Of course this is the more advantageous, the more the data you use is small in respect to the full table row; clearly, if you have a 100 GB table and a 75 GB index, the performance gain is small. If you have a 100 GB table and a 1 GB index, you're in for a big win. Especially if the query on the 1 GB index has a low cardinality (e.g. the committer is only responsible for 1% of the data). Then you're reading 10 MB of data instead of 100 GB, and you won't believe the performance increase.
Once you have the index, you do:
SELECT project_id , COUNT(1) AS commit_count
FROM commits
WHERE committer_id = 1891264
GROUP BY project_id
This ought to run on the index only.
I said, try, because maintaining indexes has a cost too. It might well be the case that you speed up this SELECT query, at the expense of slowing down INSERTs and UPDATEs, because they need to manage the index as well as the table.
By the way, the COUNT(1) is a personal taste - many regard asterisks in queries as an antipattern, and by using COUNT(1), the query will not show in a grep
search, allowing to focus on queries with significant asterisks.

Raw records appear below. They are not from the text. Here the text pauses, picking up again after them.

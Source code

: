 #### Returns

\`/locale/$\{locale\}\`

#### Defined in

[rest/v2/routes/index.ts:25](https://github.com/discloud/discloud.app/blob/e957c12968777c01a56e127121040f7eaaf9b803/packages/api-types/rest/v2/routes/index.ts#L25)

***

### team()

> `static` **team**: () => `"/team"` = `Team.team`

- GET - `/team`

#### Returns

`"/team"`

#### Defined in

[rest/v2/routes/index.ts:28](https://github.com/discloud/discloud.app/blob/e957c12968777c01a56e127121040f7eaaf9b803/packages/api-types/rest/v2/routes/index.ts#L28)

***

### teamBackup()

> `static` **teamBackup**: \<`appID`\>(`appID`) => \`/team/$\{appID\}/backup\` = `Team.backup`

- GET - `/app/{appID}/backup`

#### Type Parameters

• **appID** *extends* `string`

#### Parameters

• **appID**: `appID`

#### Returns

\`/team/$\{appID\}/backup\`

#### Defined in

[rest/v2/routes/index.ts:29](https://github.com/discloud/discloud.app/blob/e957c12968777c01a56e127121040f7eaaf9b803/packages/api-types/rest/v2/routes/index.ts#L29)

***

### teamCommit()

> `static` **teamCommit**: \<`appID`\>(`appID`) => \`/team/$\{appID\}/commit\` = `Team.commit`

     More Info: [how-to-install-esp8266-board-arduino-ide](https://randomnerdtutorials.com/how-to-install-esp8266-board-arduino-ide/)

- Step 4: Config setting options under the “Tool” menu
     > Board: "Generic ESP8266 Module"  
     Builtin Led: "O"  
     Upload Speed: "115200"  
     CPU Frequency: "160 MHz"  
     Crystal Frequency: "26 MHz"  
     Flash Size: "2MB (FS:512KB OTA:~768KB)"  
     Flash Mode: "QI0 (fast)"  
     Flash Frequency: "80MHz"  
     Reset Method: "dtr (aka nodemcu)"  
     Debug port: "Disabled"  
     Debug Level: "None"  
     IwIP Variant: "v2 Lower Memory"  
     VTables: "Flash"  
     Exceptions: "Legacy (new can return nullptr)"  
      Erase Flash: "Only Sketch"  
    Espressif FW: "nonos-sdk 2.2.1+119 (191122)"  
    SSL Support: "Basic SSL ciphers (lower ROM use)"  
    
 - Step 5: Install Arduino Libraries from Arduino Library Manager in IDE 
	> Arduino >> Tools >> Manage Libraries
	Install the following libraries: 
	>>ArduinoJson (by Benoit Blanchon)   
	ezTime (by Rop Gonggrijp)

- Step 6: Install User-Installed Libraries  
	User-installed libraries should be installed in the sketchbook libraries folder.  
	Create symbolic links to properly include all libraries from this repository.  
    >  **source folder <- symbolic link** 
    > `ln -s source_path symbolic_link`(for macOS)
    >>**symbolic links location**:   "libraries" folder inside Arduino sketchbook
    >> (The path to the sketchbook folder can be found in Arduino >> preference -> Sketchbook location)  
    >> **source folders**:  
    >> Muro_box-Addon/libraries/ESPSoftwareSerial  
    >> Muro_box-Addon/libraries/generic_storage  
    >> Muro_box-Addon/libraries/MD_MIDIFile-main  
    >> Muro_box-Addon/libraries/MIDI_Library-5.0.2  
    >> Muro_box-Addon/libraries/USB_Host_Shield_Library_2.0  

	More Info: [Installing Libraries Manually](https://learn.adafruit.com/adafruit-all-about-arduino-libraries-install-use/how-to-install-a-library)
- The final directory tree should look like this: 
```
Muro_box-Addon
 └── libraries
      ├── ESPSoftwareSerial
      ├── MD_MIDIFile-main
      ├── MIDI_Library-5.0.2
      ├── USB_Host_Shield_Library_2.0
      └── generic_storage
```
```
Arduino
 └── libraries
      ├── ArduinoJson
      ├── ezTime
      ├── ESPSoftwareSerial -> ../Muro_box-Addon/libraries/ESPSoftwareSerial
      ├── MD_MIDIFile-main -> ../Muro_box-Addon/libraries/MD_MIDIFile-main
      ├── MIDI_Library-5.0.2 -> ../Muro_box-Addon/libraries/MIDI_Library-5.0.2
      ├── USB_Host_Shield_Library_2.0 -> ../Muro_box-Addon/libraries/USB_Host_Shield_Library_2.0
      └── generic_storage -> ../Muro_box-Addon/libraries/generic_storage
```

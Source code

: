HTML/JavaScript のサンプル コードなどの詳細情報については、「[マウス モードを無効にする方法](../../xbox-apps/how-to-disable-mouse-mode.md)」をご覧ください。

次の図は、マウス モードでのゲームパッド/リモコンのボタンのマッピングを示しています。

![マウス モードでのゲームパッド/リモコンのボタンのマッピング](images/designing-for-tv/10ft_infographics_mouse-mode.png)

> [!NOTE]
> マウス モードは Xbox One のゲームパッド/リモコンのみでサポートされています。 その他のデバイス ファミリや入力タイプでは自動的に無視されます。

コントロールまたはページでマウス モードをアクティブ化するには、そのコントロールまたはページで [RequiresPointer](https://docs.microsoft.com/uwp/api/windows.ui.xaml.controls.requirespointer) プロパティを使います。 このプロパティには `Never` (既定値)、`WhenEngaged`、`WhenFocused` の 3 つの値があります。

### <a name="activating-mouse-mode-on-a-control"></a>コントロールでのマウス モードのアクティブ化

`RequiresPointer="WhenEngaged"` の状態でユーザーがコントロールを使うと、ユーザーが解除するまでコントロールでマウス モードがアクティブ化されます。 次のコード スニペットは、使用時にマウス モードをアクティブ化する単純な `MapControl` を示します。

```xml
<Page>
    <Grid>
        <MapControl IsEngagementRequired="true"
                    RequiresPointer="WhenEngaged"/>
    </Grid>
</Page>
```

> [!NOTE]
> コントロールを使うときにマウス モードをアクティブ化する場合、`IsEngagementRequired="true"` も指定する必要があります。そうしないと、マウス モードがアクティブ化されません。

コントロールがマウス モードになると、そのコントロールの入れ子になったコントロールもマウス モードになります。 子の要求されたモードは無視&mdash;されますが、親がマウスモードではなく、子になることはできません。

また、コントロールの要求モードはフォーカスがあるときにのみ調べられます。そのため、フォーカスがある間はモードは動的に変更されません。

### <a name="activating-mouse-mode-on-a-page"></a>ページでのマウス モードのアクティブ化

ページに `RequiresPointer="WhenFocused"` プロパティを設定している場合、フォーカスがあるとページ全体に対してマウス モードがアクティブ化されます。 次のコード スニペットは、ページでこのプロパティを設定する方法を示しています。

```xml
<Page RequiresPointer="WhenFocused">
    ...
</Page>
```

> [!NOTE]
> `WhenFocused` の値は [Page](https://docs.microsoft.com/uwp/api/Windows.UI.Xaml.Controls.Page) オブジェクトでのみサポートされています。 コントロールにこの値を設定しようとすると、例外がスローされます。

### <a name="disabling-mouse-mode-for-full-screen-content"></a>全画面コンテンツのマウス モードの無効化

Also, when you do tests like this, remember to do1:
- test on slow_id
- test on different_id
- test again on slow_id with a slightly different query (e.g. adding an AS.. alias)
The reason for the third test is that when running the first query MySQL will also load the data in the pool (if using InnoDB, which you don't) and in RAM as well, so that the second query might be faster because pool, memory and any I/O cache have been primed. If so, the third query will also run faster and - provided it is then comparable to the second query of course - the "this query is slow" problem will be revealed as an artifact.
But since queries are cached, you want the same data to be fetched again, not the result being pulled from the cache. So the third query will need to be slightly different to throw the cache off. Otherwise you'd see what seems to be a very fast query, when it actually is anything but.
(1) this is if you run a quick test. Otherwise performance testing is way more complicated than this; the Percona blog has several articles on this topic.